Question: I’m so glad I found you on your You Tube channel. Your program has been inspirational to me.
I have been a Christian my whole life and I do believe in Heaven. My husband doesn't really believe in God. He believes that there may be a God but he isn't sure. It honestly worries me that he doesn't have full faith in God, and that he may not make it into Heaven. I'm not really sure how that works, or what it will take to show him that God really does exist. Do you have any advice on this?
- W.M.
Answer: My first response to people of faith who want to convert their loved ones to a life of faith is: Would you appreciate your agnostic or atheist friends trying to take your faith away from you? People who don’t share our religious vocabulary still have values, and they cherish their values. They probably don’t appreciate having their values insulted anymore than we religious types do. So, in the spirit of the Golden Rule, if we wouldn’t want people to take our religion from us, then we might not want to take their contentment with a lack of religion from them.
Now, that being said, we certainly want to make our religious communities as relevant, as empowering, as optimistic, as loving, and as welcoming as possible. As we do that, people from all kinds of religious and philosophical backgrounds will find themselves attracted to us. And then if and when they embrace our kind of faith, it is a personal decision that was in no way coerced, and one that they can feel good about having made for themselves.
Finally, I have to admit my bias in all of this. I am a humanist and a universalist. By that I mean I have a high anthropology (I do not believe that people are innately depraved and can only be “saved” from their depravity by religious means) and I believe that the divine Spirit (“in which we live and move and have our being”) rejects no one for any reason. I can’t believe that anyone is eternally damned, especially for what their opinions in life happened to be!

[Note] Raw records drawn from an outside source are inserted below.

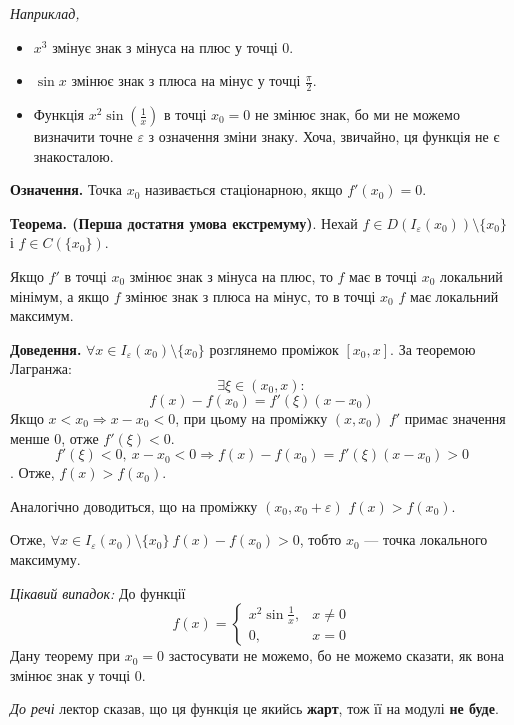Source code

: \documentclass[12pt]{report}
\begin{document}
\vspace{3mm}

\textit{Наприклад,} 
\begin{itemize}
\item 
$x^3$ змінує знак з мінуса на плюс у точці $0$.  
\item 
$\sin x$ змінює знак з плюса на мінус у точці $\frac{\pi}{2}$.
\item
Функція $x^2 \sin (\frac{1}{x})$ в точці $x_0 = 0$ не змінює знак, бо ми не можемо визначити точне $\varepsilon$ з означення зміни знаку. Хоча, звичайно, ця функція не є знакосталою.
\end{itemize}

\vspace{2mm}

\textbf{Означення.} Точка $x_0$ називається стаціонарною, якщо $f'(x_0) = 0$.

\vspace{3mm}

\textbf{Теорема. (Перша достатня умова екстремуму)}.
Нехай $f \in D(I_{\varepsilon}(x_0))\setminus\{ x_0\}$ і $f \in C(\{ x_0\})$.

Якщо $f'$ в точці $x_0$ змінює знак з мінуса на плюс, то $f$ має в точці $x_0$ локальний мінімум, а якщо $f$ змінює знак з плюса на мінус, то в точці $x_0$ $f$ має локальний максимум.  

\textbf{Доведення.} $\forall x \in I_{\varepsilon}(x_0) \setminus \{ x_0\}$ розглянемо проміжок $[x_0, x]$. За теоремою Лагранжа:
$$\exists \xi \in (x_0, x):$$
$$f(x) - f(x_0) = f'(\xi) (x - x_0)$$
Якщо $x < x_0 \Longrightarrow x - x_0 < 0$, при цьому на проміжку $(x, x_0)$ $f'$ примає значення менше $0$, отже $f'(\xi) < 0$.
$$f'(\xi) < 0,\ x - x_0 < 0 \Longrightarrow f(x) - f(x_0) = f'(\xi) (x - x_0) > 0$$. Отже, $f(x) > f(x_0)$. 

Аналогічно доводиться, що на проміжку $(x_0, x_0 + \varepsilon)$ $f(x) > f(x_0)$.

Отже, $\forall x \in I_{\varepsilon}(x_0) \setminus \{x_0 \} \ f(x) - f(x_0) > 0$, тобто $x_0$ --- точка локального максимуму.

\textit{Цікавий випадок:}
До функції
$$f(x) = \begin{cases} x^2 \sin \frac{1}{x}, & x\neq 0 \\ 
						0, & x = 0\end{cases}$$
Дану теорему при $x_0 = 0$ застосувати не можемо, бо не можемо сказати, як вона змінює знак у точці $0$.

\textit{До речі} лектор сказав, що ця функція це якийсь \textbf{жарт}, тож її на модулі \textbf{не буде}.
\end{document}
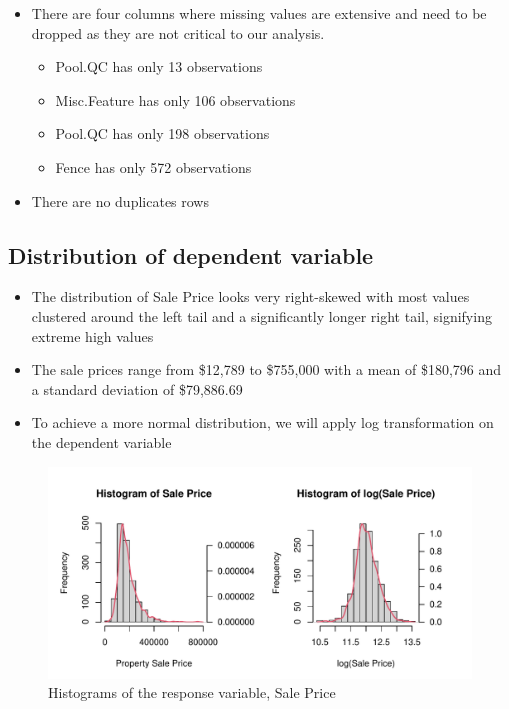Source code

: \documentclass[aoas]{imsart}
\providecommand{\tightlist}{%
  \setlength{\itemsep}{0pt}\setlength{\parskip}{0pt}}
\numberwithin{equation}{section}
\theoremstyle{plain}
\theoremstyle{remark}
\begin{document}
\begin{itemize}
\tightlist
\item
  There are four columns where missing values are extensive and need to
  be dropped as they are not critical to our analysis.

  \begin{itemize}
  \tightlist
  \item
    Pool.QC has only 13 observations
  \item
    Misc.Feature has only 106 observations
  \item
    Pool.QC has only 198 observations
  \item
    Fence has only 572 observations
  \end{itemize}
\item
  There are no duplicates rows
\end{itemize}

\hypertarget{distribution-of-dependent-variable}{%
\subsection{Distribution of dependent
variable}\label{distribution-of-dependent-variable}}

\begin{itemize}
\tightlist
\item
  The distribution of Sale Price looks very right-skewed with most
  values clustered around the left tail and a significantly longer right
  tail, signifying extreme high values
\item
  The sale prices range from \$12,789 to \$755,000 with a mean of
  \$180,796 and a standard deviation of \$79,886.69
\item
  To achieve a more normal distribution, we will apply log
  transformation on the dependent variable
\end{itemize}

\begin{figure}
\centering
\includegraphics{STAT-444-FINAL-PROJECT-PROPOSAL_files/figure-latex/unnamed-chunk-5-1.pdf}
\caption{Histograms of the response variable, Sale Price\label{}}
\end{figure}
\end{document}
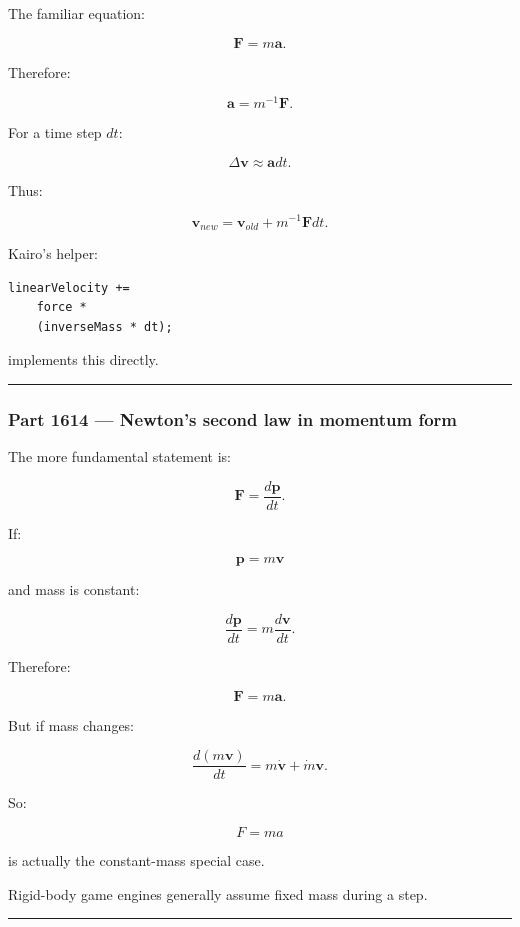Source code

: The familiar equation:

\[
\boxed{
\mathbf{F}=m\mathbf{a}.
}
\]

Therefore:

\[
\mathbf{a}
=
m^{-1}\mathbf{F}.
\]

For a time step \(dt\):

\[
\Delta\mathbf{v}
\approx
\mathbf{a}dt.
\]

Thus:

\[
\boxed{
\mathbf{v}_{new}
=
\mathbf{v}_{old}
+
m^{-1}\mathbf{F}dt.
}
\]

Kairo's helper:

\begin{verbatim}
linearVelocity +=
    force *
    (inverseMass * dt);
\end{verbatim}

implements this directly.

\begin{center}\rule{0.5\linewidth}{0.5pt}\end{center}

\subsubsection{Part 1614 --- Newton's second law in momentum form}\label{part-1614-newtons-second-law-in-momentum-form}

The more fundamental statement is:

\[
\boxed{
\mathbf{F}
=
\frac{d\mathbf{p}}{dt}.
}
\]

If:

\[
\mathbf{p}=m\mathbf{v}
\]

and mass is constant:

\[
\frac{d\mathbf{p}}{dt}
=
m\frac{d\mathbf{v}}{dt}.
\]

Therefore:

\[
\mathbf{F}
=
m\mathbf{a}.
\]

But if mass changes:

\[
\frac{d(m\mathbf{v})}{dt}
=
m\dot{\mathbf{v}}
+
\dot m\mathbf{v}.
\]

So:

\[
F=ma
\]

is actually the constant-mass special case.

Rigid-body game engines generally assume fixed mass during a step.

\begin{center}\rule{0.5\linewidth}{0.5pt}\end{center}

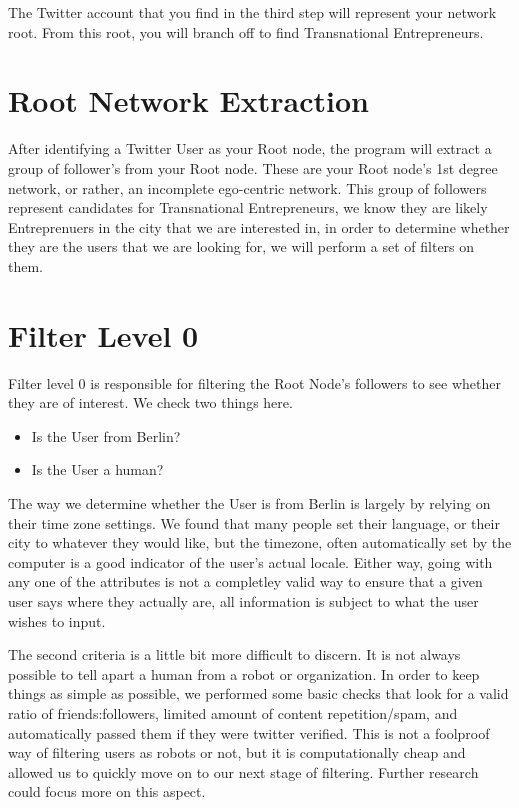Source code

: The Twitter account that you find in the third step will represent your network root. From this root, you will branch off to find Transnational Entrepreneurs.

\section{Root Network Extraction}
After identifying a Twitter User as your Root node, the program will
extract a group of follower's from your Root node. These are your Root
node's 1st degree network, or rather, an incomplete ego-centric
network. This group of followers represent candidates for
Transnational Entrepreneurs, we know they are likely Entreprenuers in
the city that we are interested in, in order to determine whether they
are the users that we are looking for, we will perform a set of
filters on them.

\section{Filter Level 0}
Filter level 0 is responsible for filtering the Root Node's followers
to see whether they are of interest. We check two things here.

\begin{itemize}
\item Is the User from Berlin?
\item Is the User a human?
\end{itemize}

The way we determine whether the User is from Berlin is largely by
relying on their time zone settings. We found that many people set
their language, or their city to whatever they would like, but the
timezone, often automatically set by the computer is a good indicator
of the user's actual locale. Either way, going with any one of the
attributes is not a completley valid way to ensure that a given user
says where they actually are, all information is subject to what the
user wishes to input.

The second criteria is a little bit more difficult to discern. It is
not always possible to tell apart a human from a robot or
organization. In order to keep things as simple as possible, we
performed some basic checks that look for a valid ratio of
friends:followers, limited amount of content repetition/spam, and
automatically passed them if they were twitter verified. This is not a
foolproof way of filtering users as robots or not, but it is
computationally cheap and allowed us to quickly move on to our next
stage of filtering. Further research could focus more on this aspect.

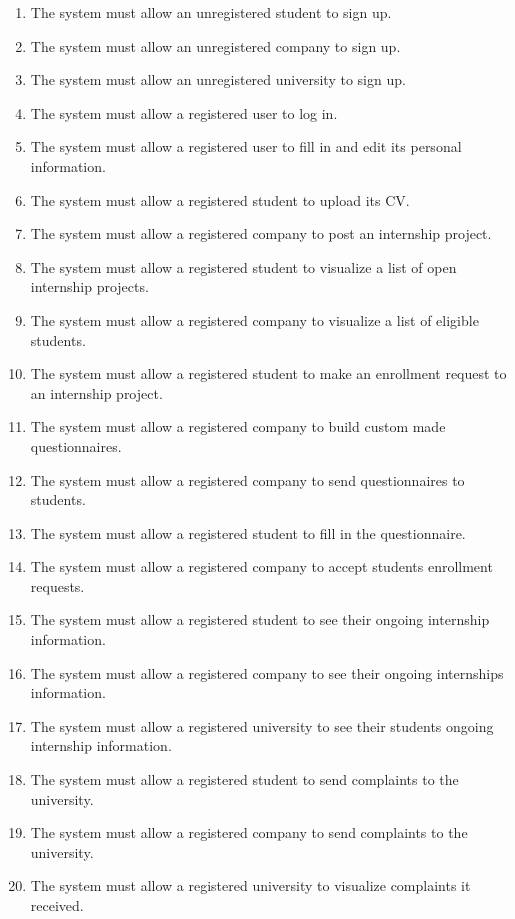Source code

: \begin{enumerate}[label=\textbf{R\arabic* -}]
    \item The system must allow an unregistered student to sign up.
    \item The system must allow an unregistered company to sign up.
    \item The system must allow an unregistered university to sign up.
    \item The system must allow a registered user to log in.
    \item The system must allow a registered user to fill in and edit its personal information.
    \item The system must allow a registered student to upload its CV.
    \item The system must allow a registered company to post an internship project.
    \item The system must allow a registered student to visualize a list of open internship projects.
    \item The system must allow a registered company to visualize a list of eligible students.
    \item The system must allow a registered student to make an enrollment request to an internship project.
    \item The system must allow a registered company to build custom made questionnaires.
    \item The system must allow a registered company to send questionnaires to students.
    \item The system must allow a registered student to fill in the questionnaire.
    \item The system must allow a registered company to accept students enrollment requests.
    \item The system must allow a registered student to see their ongoing internship information.
    \item The system must allow a registered company to see their ongoing internships information.
    \item The system must allow a registered university to see their students ongoing internship information.
    \item The system must allow a registered student to send complaints to the university.
    \item The system must allow a registered company to send complaints to the university.
    \item The system must allow a registered university to visualize complaints it received.

\end{enumerate}
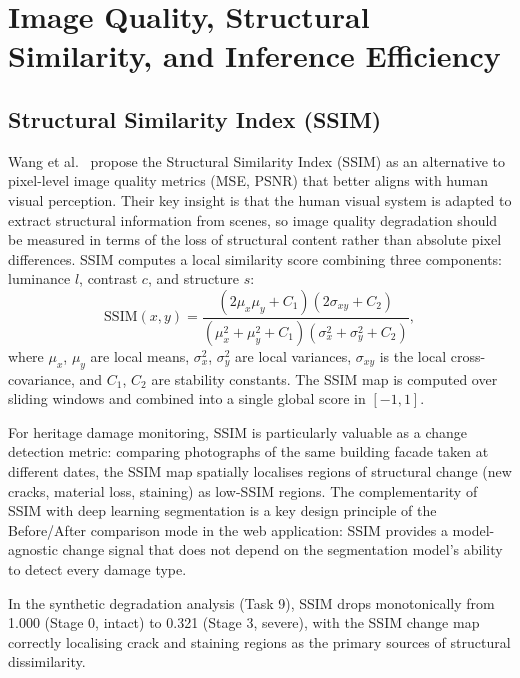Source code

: \documentclass[12pt,a4paper]{article}
\begin{document}
\section{Image Quality, Structural Similarity, and Inference Efficiency}
\label{sec:quality}

\subsection{Structural Similarity Index (SSIM)}

Wang et al.~\cite{wang2004ssim} propose the Structural Similarity Index (SSIM) as an alternative to pixel-level image quality metrics (MSE, PSNR) that better aligns with human visual perception. Their key insight is that the human visual system is adapted to extract structural information from scenes, so image quality degradation should be measured in terms of the loss of structural content rather than absolute pixel differences. SSIM computes a local similarity score combining three components: luminance $l$, contrast $c$, and structure $s$:
\begin{equation}
  \text{SSIM}(x,y) = \frac{(2\mu_x\mu_y + C_1)(2\sigma_{xy} + C_2)}{(\mu_x^2 + \mu_y^2 + C_1)(\sigma_x^2 + \sigma_y^2 + C_2)},
\end{equation}
where $\mu_x$, $\mu_y$ are local means, $\sigma_x^2$, $\sigma_y^2$ are local variances, $\sigma_{xy}$ is the local cross-covariance, and $C_1$, $C_2$ are stability constants. The SSIM map is computed over sliding windows and combined into a single global score in $[-1, 1]$.

For heritage damage monitoring, SSIM is particularly valuable as a change detection metric: comparing photographs of the same building facade taken at different dates, the SSIM map spatially localises regions of structural change (new cracks, material loss, staining) as low-SSIM regions. The complementarity of SSIM with deep learning segmentation is a key design principle of the Before/After comparison mode in the web application: SSIM provides a model-agnostic change signal that does not depend on the segmentation model's ability to detect every damage type.

In the synthetic degradation analysis (Task 9), SSIM drops monotonically from 1.000 (Stage 0, intact) to 0.321 (Stage 3, severe), with the SSIM change map correctly localising crack and staining regions as the primary sources of structural dissimilarity.
\end{document}
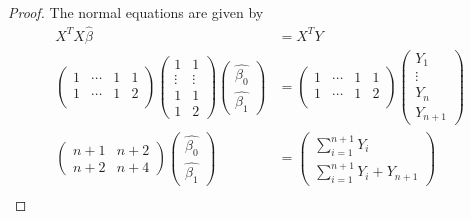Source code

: \documentclass[12pt]{article}
\begin{document}
\begin{enumerate}[leftmargin=0cm,itemindent=.5cm,labelwidth=\itemindent,labelsep=0cm,align=left]
\begin{enumerate}
\begin{proof}
\noindent The normal equations are given by 
\begin{align*}
X^T X \hat{\beta} &= X^T Y \\
\begin{pmatrix}						%
1 & \cdots & 1 & 1 \\ 
1 & \cdots & 1 & 2 \\ 
\end{pmatrix}
\begin{pmatrix}						%
1 & 1 \\ 
\vdots & \vdots \\ 
1 & 1 \\ 
1 & 2
\end{pmatrix}
\begin{pmatrix}						%
\hat{\beta_0} \\ 
\hat{\beta_1}
\end{pmatrix}
&= \begin{pmatrix}						%
1 & \cdots & 1 & 1 \\ 
1 & \cdots & 1 & 2 \\ 
\end{pmatrix}
\begin{pmatrix}						%
Y_1 \\
\vdots \\
Y_n \\
Y_{n+1}
\end{pmatrix}
\\									%
\begin{pmatrix}						%
n+1 & n+2 \\
n+2 & n+4
\end{pmatrix}
\begin{pmatrix}						%
\hat{\beta_0} \\ 
\hat{\beta_1}
\end{pmatrix}
&=
\begin{pmatrix}						%
\sum\limits_{i=1}^{n+1} Y_i \\
\sum\limits_{i=1}^{n+1} Y_i + Y_{n+1}
\end{pmatrix} \\
\end{align*}


\end{proof}
\end{enumerate}
\end{enumerate}
\end{document}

My faith is in the universal power of divine Love which seeks to heal our loneliness, despair, and degradation (in this life) and which excludes none of us (in this life or beyond) for any reason. I’m sure your husband believes in beauty, in love, in hope, in compassion, in kindness, in justice, in joy…in all the Goodness that I believe God is. He may not call that Goodness God, but “what’s in a name? That which we call a rose by any other name would smell just as sweet” (Shakespeare). Whether or not your husband believes in God, I am certain that the infinite Love that I call God believes in your husband. And isn’t that enough?